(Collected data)
"""

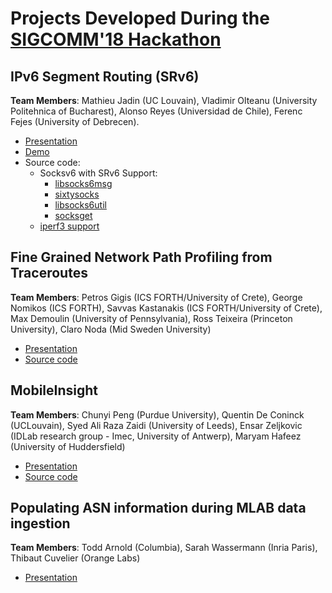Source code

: # Projects Developed During the [SIGCOMM'18 Hackathon](https://conferences.sigcomm.org/sigcomm/2018/hackathon.html)

## IPv6 Segment Routing (SRv6)

**Team Members**:
Mathieu Jadin (UC Louvain), Vladimir Olteanu (University Politehnica of Bucharest), Alonso Reyes (Universidad de Chile), Ferenc Fejes (University of Debrecen).

* [Presentation](https://docs.google.com/presentation/d/1T00nLg7H7R5nX489IGLG3lEmP_P-I4o2fgh5tR_7ZPA/edit?usp=sharing) 
* [Demo](https://www.youtube.com/watch?v=e03SLEb-B3k&feature=youtu.be)
* Source code: 
    * Socksv6 with SRv6 Support:
        * [libsocks6msg](https://github.com/45G/libsocks6msg/tree/ipv6sr)
        * [sixtysocks](https://github.com/45G/sixtysocks/tree/ipv6sr)
        * [libsocks6util](https://github.com/45G/libsocks6util/tree/ipv6sr)
        * [socksget](https://github.com/45G/socksget/tree/ipv6sr)
    * [iperf3 support](https://github.com/SPYFF/iperf/tree/seg6)

## Fine Grained Network Path Profiling from Traceroutes

**Team Members**:
Petros Gigis (ICS FORTH/University of Crete), George Nomikos (ICS FORTH), Savvas Kastanakis (ICS FORTH/University of Crete), Max Demoulin (University of Pennsylvania), Ross Teixeira (Princeton University), Claro Noda (Mid Sweden University)

* [Presentation](https://github.com/acmsigcomm18hackathon/hackathonprojects/blob/master/SIGCOMM%20Hackathon.pdf)
* [Source code](https://github.com/pgigis/vantage-point-similarity)

## MobileInsight

**Team Members**:
Chunyi Peng (Purdue University), Quentin De Coninck (UCLouvain), Syed Ali Raza Zaidi (University of Leeds), Ensar Zeljkovic (IDLab research group - Imec, University of Antwerp), Maryam Hafeez (University of Huddersfield)

* [Presentation](https://www.cs.purdue.edu/homes/chunyi/talks/mobileinsight-hackaton-201808-full-final.pptx)
* [Source code](https://github.com/qdeconinck/hackathon-2018-mobileinsight)


## Populating ASN information during MLAB data ingestion

**Team Members**:
Todd Arnold (Columbia), Sarah	Wassermann (Inria Paris), Thibaut Cuvelier (Orange Labs)

* [Presentation](https://github.com/acmsigcomm18hackathon/hackathonprojects/blob/master/Populate%20ASN%20Information%20During%20Data%20Ingest.pdf)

"""

> [What is expected]
Transcribe the entries word for word, without their pictures.

> [Task answer]
Source code

: # Projects Developed During the [SIGCOMM'18 Hackathon](https://conferences.sigcomm.org/sigcomm/2018/hackathon.html)

## IPv6 Segment Routing (SRv6)

**Team Members**:
Mathieu Jadin (UC Louvain), Vladimir Olteanu (University Politehnica of Bucharest), Alonso Reyes (Universidad de Chile), Ferenc Fejes (University of Debrecen).

* [Presentation](https://docs.google.com/presentation/d/1T00nLg7H7R5nX489IGLG3lEmP_P-I4o2fgh5tR_7ZPA/edit?usp=sharing) 
* [Demo](https://www.youtube.com/watch?v=e03SLEb-B3k&feature=youtu.be)
* Source code: 
    * Socksv6 with SRv6 Support:
        * [libsocks6msg](https://github.com/45G/libsocks6msg/tree/ipv6sr)
        * [sixtysocks](https://github.com/45G/sixtysocks/tree/ipv6sr)
        * [libsocks6util](https://github.com/45G/libsocks6util/tree/ipv6sr)
        * [socksget](https://github.com/45G/socksget/tree/ipv6sr)
    * [iperf3 support](https://github.com/SPYFF/iperf/tree/seg6)

## Fine Grained Network Path Profiling from Traceroutes

**Team Members**:
Petros Gigis (ICS FORTH/University of Crete), George Nomikos (ICS FORTH), Savvas Kastanakis (ICS FORTH/University of Crete), Max Demoulin (University of Pennsylvania), Ross Teixeira (Princeton University), Claro Noda (Mid Sweden University)

* [Presentation](https://github.com/acmsigcomm18hackathon/hackathonprojects/blob/master/SIGCOMM%20Hackathon.pdf)
* [Source code](https://github.com/pgigis/vantage-point-similarity)

## MobileInsight

**Team Members**:
Chunyi Peng (Purdue University), Quentin De Coninck (UCLouvain), Syed Ali Raza Zaidi (University of Leeds), Ensar Zeljkovic (IDLab research group - Imec, University of Antwerp), Maryam Hafeez (University of Huddersfield)

* [Presentation](https://www.cs.purdue.edu/homes/chunyi/talks/mobileinsight-hackaton-201808-full-final.pptx)
* [Source code](https://github.com/qdeconinck/hackathon-2018-mobileinsight)


## Populating ASN information during MLAB data ingestion

**Team Members**:
Todd Arnold (Columbia), Sarah	Wassermann (Inria Paris), Thibaut Cuvelier (Orange Labs)

* [Presentation](https://github.com/acmsigcomm18hackathon/hackathonprojects/blob/master/Populate%20ASN%20Information%20During%20Data%20Ingest.pdf)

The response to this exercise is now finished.